Verplaatsingspatronen


De wegvak- en baanvakbelastingen geven goed inzicht in eventuele problemen op het netwerk. Maar het geeft geen inzicht in welke reizigers hiervan hinder ondervinden of om welke groep reizigers het gaat. Om dit inzicht te verkrijgen, kunnen we de herkomst- en bestemmingsmatrices analyseren. In een regionaal verkeersmodel zoals het BBMA Zuidoost-Brabant, maakt gebruik van meer dan 6.000 herkomst- en bestemmingsgebieden, wat resulteert in een matrix van 6.000 x 6.000 cellen.

Om dit te vereenvoudigen worden de gebieden bijvoorbeeld op gemeente- of op wijkniveau gecombineerd.

Voorbeeld

Door deze aggregatie kunnen we bijvoorbeeld analyseren hoeveel reizigers van 's-Hertogenbosch naar Eindhoven reizen. De automobilisten die deze verplaatsing maken zullen veelal over de A2 of de A50 – N279 rijden.

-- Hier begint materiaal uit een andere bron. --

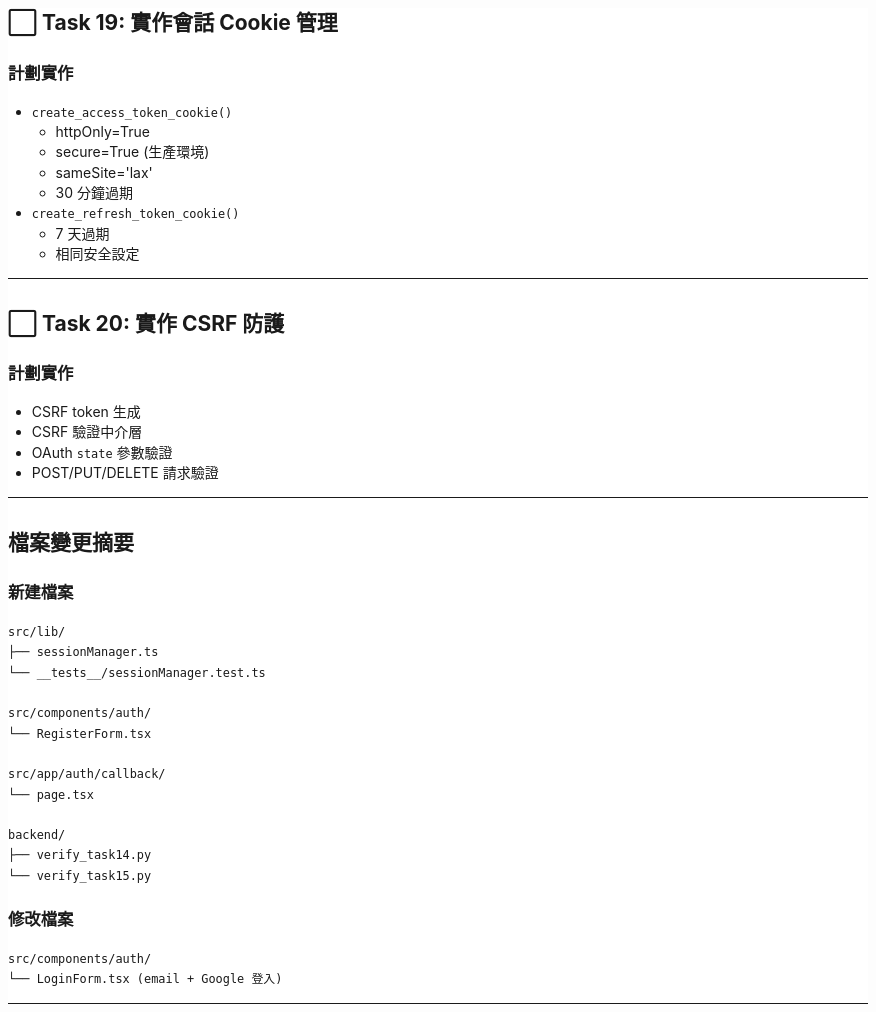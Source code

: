 
## ⬜ Task 19: 實作會話 Cookie 管理

### 計劃實作
- `create_access_token_cookie()`
  - httpOnly=True
  - secure=True (生產環境)
  - sameSite='lax'
  - 30 分鐘過期
- `create_refresh_token_cookie()`
  - 7 天過期
  - 相同安全設定

---

## ⬜ Task 20: 實作 CSRF 防護

### 計劃實作
- CSRF token 生成
- CSRF 驗證中介層
- OAuth `state` 參數驗證
- POST/PUT/DELETE 請求驗證

---

## 檔案變更摘要

### 新建檔案
```
src/lib/
├── sessionManager.ts
└── __tests__/sessionManager.test.ts

src/components/auth/
└── RegisterForm.tsx

src/app/auth/callback/
└── page.tsx

backend/
├── verify_task14.py
└── verify_task15.py
```

### 修改檔案
```
src/components/auth/
└── LoginForm.tsx (email + Google 登入)
```

---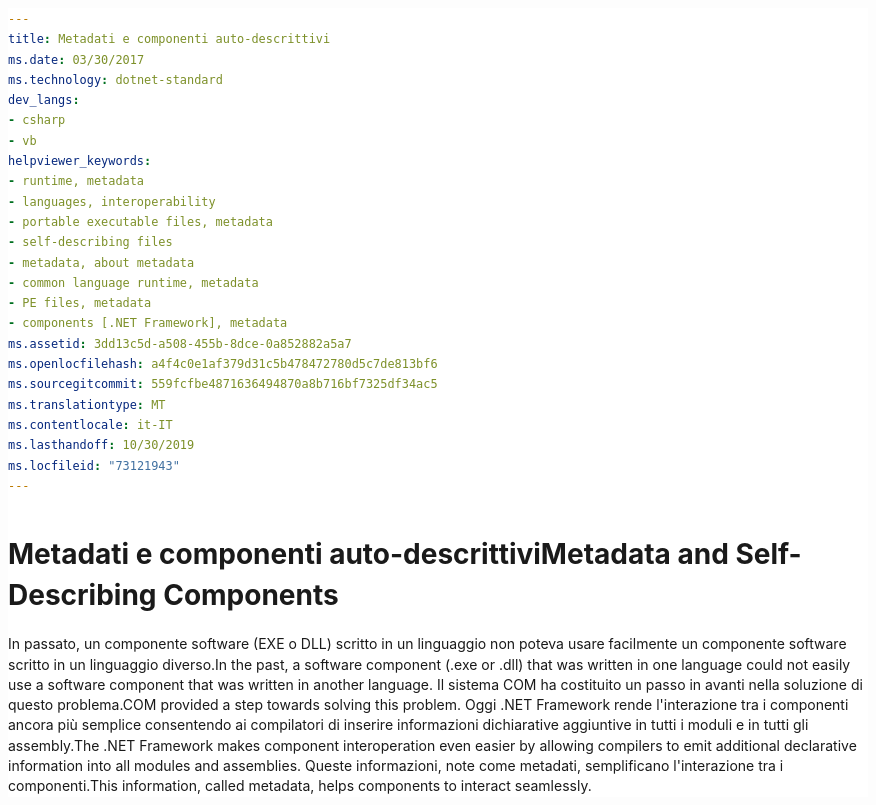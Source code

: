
 ```yaml
---
title: Metadati e componenti auto-descrittivi
ms.date: 03/30/2017
ms.technology: dotnet-standard
dev_langs:
- csharp
- vb
helpviewer_keywords:
- runtime, metadata
- languages, interoperability
- portable executable files, metadata
- self-describing files
- metadata, about metadata
- common language runtime, metadata
- PE files, metadata
- components [.NET Framework], metadata
ms.assetid: 3dd13c5d-a508-455b-8dce-0a852882a5a7
ms.openlocfilehash: a4f4c0e1af379d31c5b478472780d5c7de813bf6
ms.sourcegitcommit: 559fcfbe4871636494870a8b716bf7325df34ac5
ms.translationtype: MT
ms.contentlocale: it-IT
ms.lasthandoff: 10/30/2019
ms.locfileid: "73121943"
---
```

# <a name="metadata-and-self-describing-components"></a><span data-ttu-id="f4309-102">Metadati e componenti auto-descrittivi</span><span class="sxs-lookup"><span data-stu-id="f4309-102">Metadata and Self-Describing Components</span></span>

<span data-ttu-id="f4309-103">In passato, un componente software (EXE o DLL) scritto in un linguaggio non poteva usare facilmente un componente software scritto in un linguaggio diverso.</span><span class="sxs-lookup"><span data-stu-id="f4309-103">In the past, a software component (.exe or .dll) that was written in one language could not easily use a software component that was written in another language.</span></span> <span data-ttu-id="f4309-104">Il sistema COM ha costituito un passo in avanti nella soluzione di questo problema.</span><span class="sxs-lookup"><span data-stu-id="f4309-104">COM provided a step towards solving this problem.</span></span> <span data-ttu-id="f4309-105">Oggi .NET Framework rende l'interazione tra i componenti ancora più semplice consentendo ai compilatori di inserire informazioni dichiarative aggiuntive in tutti i moduli e in tutti gli assembly.</span><span class="sxs-lookup"><span data-stu-id="f4309-105">The .NET Framework makes component interoperation even easier by allowing compilers to emit additional declarative information into all modules and assemblies.</span></span> <span data-ttu-id="f4309-106">Queste informazioni, note come metadati, semplificano l'interazione tra i componenti.</span><span class="sxs-lookup"><span data-stu-id="f4309-106">This information, called metadata, helps components to interact seamlessly.</span></span>
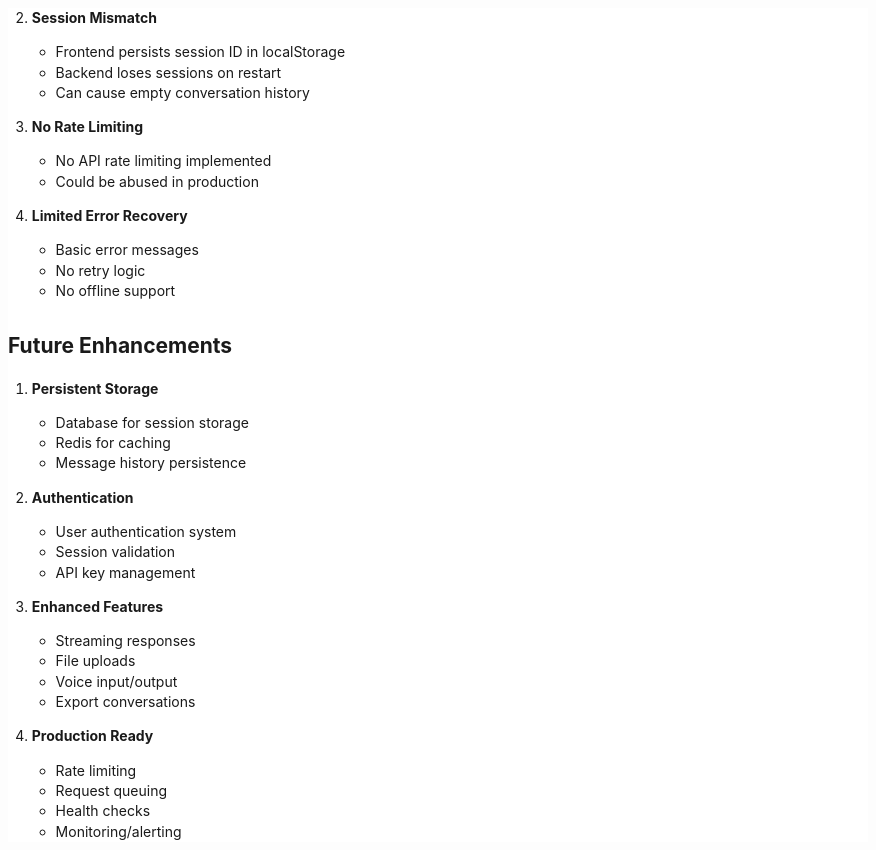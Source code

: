 2. **Session Mismatch**
   - Frontend persists session ID in localStorage
   - Backend loses sessions on restart
   - Can cause empty conversation history

3. **No Rate Limiting**
   - No API rate limiting implemented
   - Could be abused in production

4. **Limited Error Recovery**
   - Basic error messages
   - No retry logic
   - No offline support

## Future Enhancements

1. **Persistent Storage**
   - Database for session storage
   - Redis for caching
   - Message history persistence

2. **Authentication**
   - User authentication system
   - Session validation
   - API key management

3. **Enhanced Features**
   - Streaming responses
   - File uploads
   - Voice input/output
   - Export conversations

4. **Production Ready**
   - Rate limiting
   - Request queuing
   - Health checks
   - Monitoring/alerting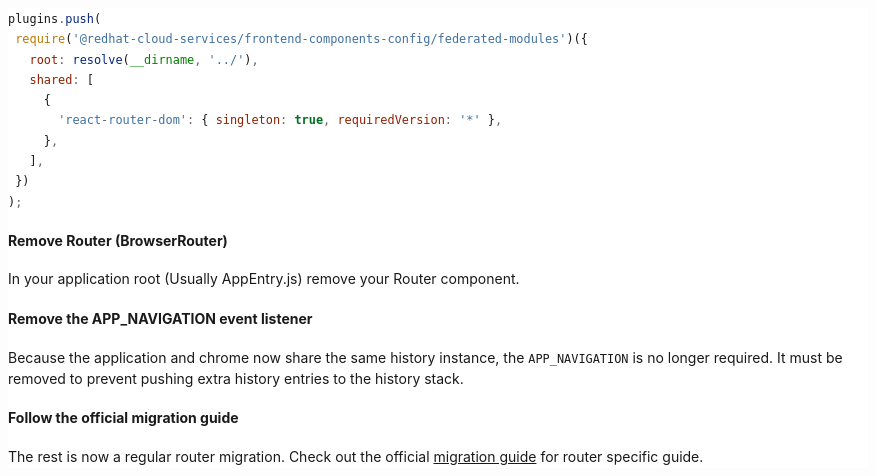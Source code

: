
 ```js
plugins.push(
 require('@redhat-cloud-services/frontend-components-config/federated-modules')({
   root: resolve(__dirname, '../'),
   shared: [
     {
       'react-router-dom': { singleton: true, requiredVersion: '*' },
     },
   ],
 })
);

```

#### Remove Router (BrowserRouter)

In your application root (Usually AppEntry.js) remove your Router component.

#### Remove the APP_NAVIGATION event listener

Because the application and chrome now share the same history instance, the `APP_NAVIGATION` is no longer required. It must be removed to prevent pushing extra history entries to the history stack.


#### Follow the official migration guide

The rest is now a regular router migration. Check out the official [migration guide](https://reactrouter.com/en/main/upgrading/v5#use-usenavigate-instead-of-usehistory) for router specific guide.
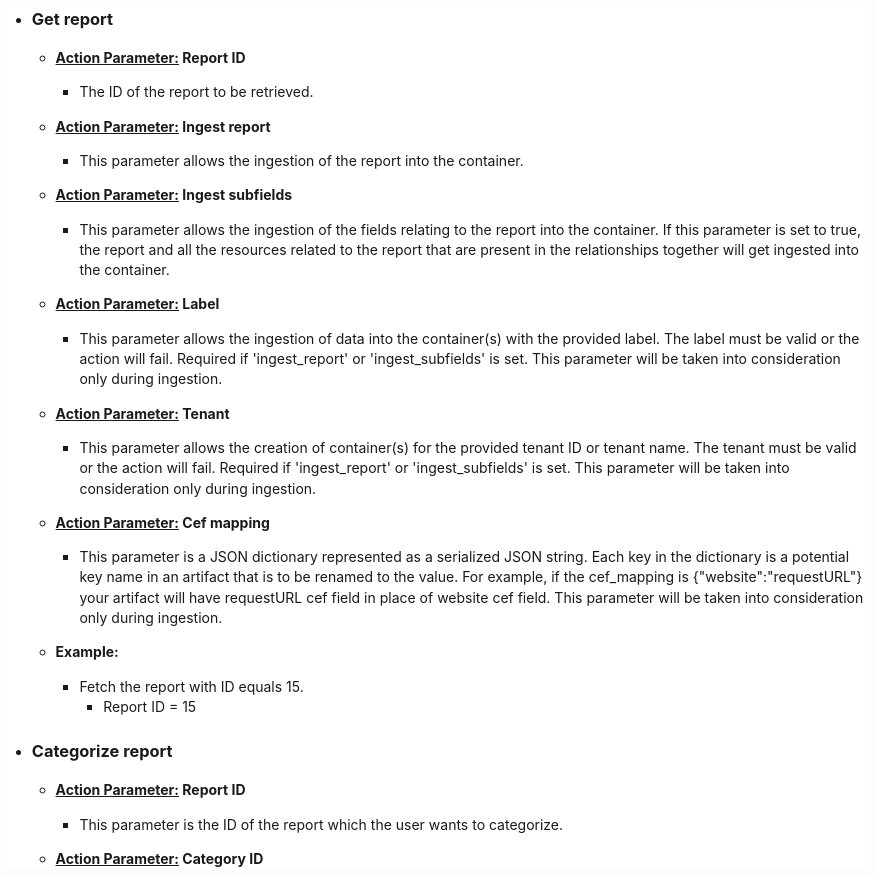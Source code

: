 -   ### Get report

    -   **<u>Action Parameter:</u> Report ID**

          

        -   The ID of the report to be retrieved.

    -   **<u>Action Parameter:</u> Ingest report**

          

        -   This parameter allows the ingestion of the report into the container.

    -   **<u>Action Parameter:</u> Ingest subfields**

          

        -   This parameter allows the ingestion of the fields relating to the report into the
            container. If this parameter is set to true, the report and all the resources related to
            the report that are present in the relationships together will get ingested into the
            container.

    -   **<u>Action Parameter:</u> Label**

          

        -   This parameter allows the ingestion of data into the container(s) with the provided
            label. The label must be valid or the action will fail. Required if 'ingest_report' or
            'ingest_subfields' is set. This parameter will be taken into consideration only during
            ingestion.

    -   **<u>Action Parameter:</u> Tenant**

          

        -   This parameter allows the creation of container(s) for the provided tenant ID or tenant
            name. The tenant must be valid or the action will fail. Required if 'ingest_report' or
            'ingest_subfields' is set. This parameter will be taken into consideration only during
            ingestion.

    -   **<u>Action Parameter:</u> Cef mapping**

          

        -   This parameter is a JSON dictionary represented as a serialized JSON string. Each key in
            the dictionary is a potential key name in an artifact that is to be renamed to the
            value. For example, if the cef_mapping is {"website":"requestURL"} your artifact will
            have requestURL cef field in place of website cef field. This parameter will be taken
            into consideration only during ingestion.

    -   **Example:**
        -   Fetch the report with ID equals 15.
            -   Report ID = 15

-   ### Categorize report

    -   **<u>Action Parameter:</u> Report ID**

          

        -   This parameter is the ID of the report which the user wants to categorize.

    -   **<u>Action Parameter:</u> Category ID**
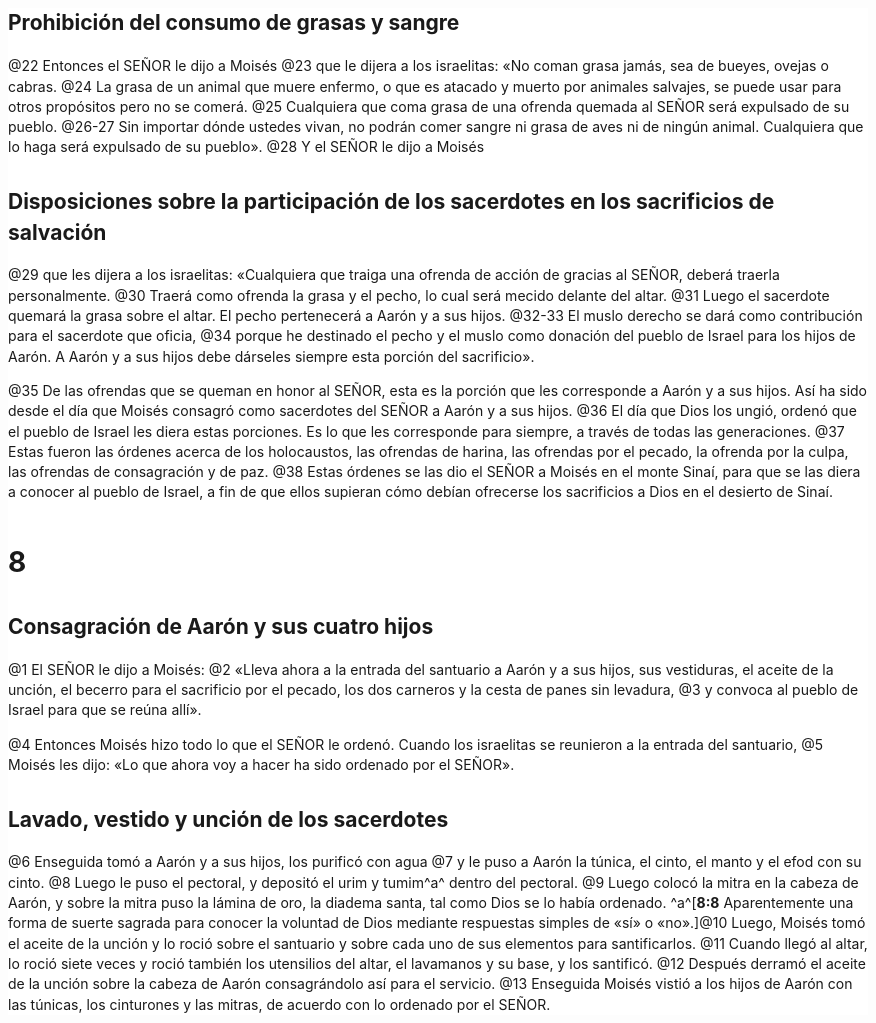 ## Prohibición del consumo de grasas y sangre
@22 Entonces el SEÑOR le dijo a Moisés 
@23 que le dijera a los israelitas: «No coman grasa jamás, sea de bueyes, ovejas o cabras. 
@24 La grasa de un animal que muere enfermo, o que es atacado y muerto por animales salvajes, se puede usar para otros propósitos pero no se comerá. 
@25 Cualquiera que coma grasa de una ofrenda quemada al SEÑOR será expulsado de su pueblo. 
@26-27 Sin importar dónde ustedes vivan, no podrán comer sangre ni grasa de aves ni de ningún animal. Cualquiera que lo haga será expulsado de su pueblo». @28 Y el SEÑOR le dijo a Moisés

## Disposiciones sobre la participación de los sacerdotes en los sacrificios de salvación
@29 que les dijera a los israelitas: «Cualquiera que traiga una ofrenda de acción de gracias al SEÑOR, deberá traerla personalmente. 
@30 Traerá como ofrenda la grasa y el pecho, lo cual será mecido delante del altar. 
@31 Luego el sacerdote quemará la grasa sobre el altar. El pecho pertenecerá a Aarón y a sus hijos. 
@32-33 El muslo derecho se dará como contribución para el sacerdote que oficia, 
@34 porque he destinado el pecho y el muslo como donación del pueblo de Israel para los hijos de Aarón. A Aarón y a sus hijos debe dárseles siempre esta porción del sacrificio».

@35 De las ofrendas que se queman en honor al SEÑOR, esta es la porción que les corresponde a Aarón y a sus hijos. Así ha sido desde el día que Moisés consagró como sacerdotes del SEÑOR a Aarón y a sus hijos. 
@36 El día que Dios los ungió, ordenó que el pueblo de Israel les diera estas porciones. Es lo que les corresponde para siempre, a través de todas las generaciones. @37 Estas fueron las órdenes acerca de los holocaustos, las ofrendas de harina, las ofrendas por el pecado, la ofrenda por la culpa, las ofrendas de consagración y de paz. 
@38 Estas órdenes se las dio el SEÑOR a Moisés en el monte Sinaí, para que se las diera a conocer al pueblo de Israel, a fin de que ellos supieran cómo debían ofrecerse los sacrificios a Dios en el desierto de Sinaí. 

# 8 
## Consagración de Aarón y sus cuatro hijos
@1 El SEÑOR le dijo a Moisés: 
@2 «Lleva ahora a la entrada del santuario a Aarón y a sus hijos, sus vestiduras, el aceite de la unción, el becerro para el sacrificio por el pecado, los dos carneros y la cesta de panes sin levadura, 
@3 y convoca al pueblo de Israel para que se reúna allí».

@4 Entonces Moisés hizo todo lo que el SEÑOR le ordenó. Cuando los israelitas se reunieron a la entrada del santuario, 
@5 Moisés les dijo: «Lo que ahora voy a hacer ha sido ordenado por el SEÑOR».

## Lavado, vestido y unción de los sacerdotes
@6 Enseguida tomó a Aarón y a sus hijos, los purificó con agua 
@7 y le puso a Aarón la túnica, el cinto, el manto y el efod con su cinto. 
@8 Luego le puso el pectoral, y depositó el urim y tumim^a^ dentro del pectoral. 
@9 Luego colocó la mitra en la cabeza de Aarón, y sobre la mitra puso la lámina de oro, la diadema santa, tal como Dios se lo había ordenado. 
^a^[**8:8** Aparentemente una forma de suerte sagrada para conocer la voluntad de Dios mediante respuestas simples de «sí» o «no».]@10 Luego, Moisés tomó el aceite de la unción y lo roció sobre el santuario y sobre cada uno de sus elementos para santificarlos. 
@11 Cuando llegó al altar, lo roció siete veces y roció también los utensilios del altar, el lavamanos y su base, y los santificó. 
@12 Después derramó el aceite de la unción sobre la cabeza de Aarón consagrándolo así para el servicio. @13 Enseguida Moisés vistió a los hijos de Aarón con las túnicas, los cinturones y las mitras, de acuerdo con lo ordenado por el SEÑOR.
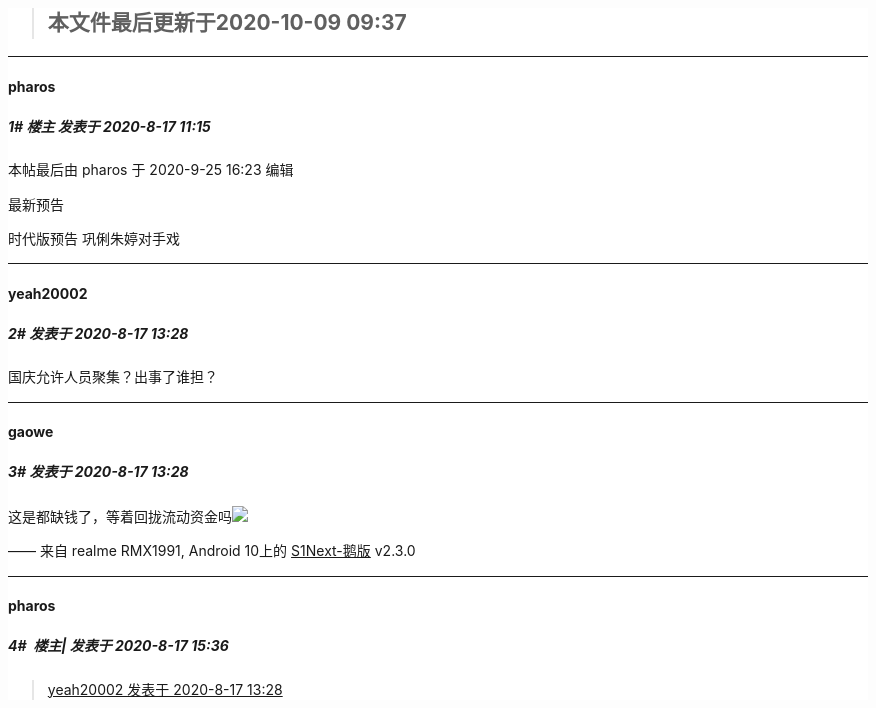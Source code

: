 > ## **本文件最后更新于2020-10-09 09:37** 



*****

####  pharos  
##### 1#       楼主       发表于 2020-8-17 11:15



 本帖最后由 pharos 于 2020-9-25 16:23 编辑 

最新预告



时代版预告 巩俐朱婷对手戏








*****

####  yeah20002  
##### 2#       发表于 2020-8-17 13:28




国庆允许人员聚集？出事了谁担？







*****

####  gaowe  
##### 3#       发表于 2020-8-17 13:28




这是都缺钱了，等着回拢流动资金吗<img src="https://static.saraba1st.com/image/smiley/face2017/001.png" referrerpolicy="no-referrer">

—— 来自 realme RMX1991, Android 10上的 [S1Next-鹅版](https://github.com/ykrank/S1-Next/releases) v2.3.0







*****

####  pharos  
##### 4#         楼主| 发表于 2020-8-17 15:36



<blockquote><a href="httphttps://bbs.saraba1st.com/2b/forum.php?mod=redirect&amp;goto=findpost&amp;pid=48459850&amp;ptid=1955113" target="_blank">yeah20002 发表于 2020-8-17 13:28</a>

Met behulp van de matrixaggregatie kan het verkeersmodel inzicht geven in de groei of afname van dit aantal reizigers. Als specifiek moet worden gemaakt wie er exact over het wegvak met een knelpunt rijden , kan een selected link analyse worden uitgevoerd. Deze analyse geeft inzicht in de herkomst en bestemmingen van het verkeer, dat gebruik maakt van het geselecteerde wegvak. Het gaat hier om een verplaatsingspatroon omdat met behulp van de matrixaggregatie ook de zwaardere vervoerstromen inzichtelijk kunnen worden gemaakt (en dat hoort weer bij de verplaatsingspatronen). Vergelijkbare analyses kunnen ook voor het OV en de fiets worden uitgevoerd.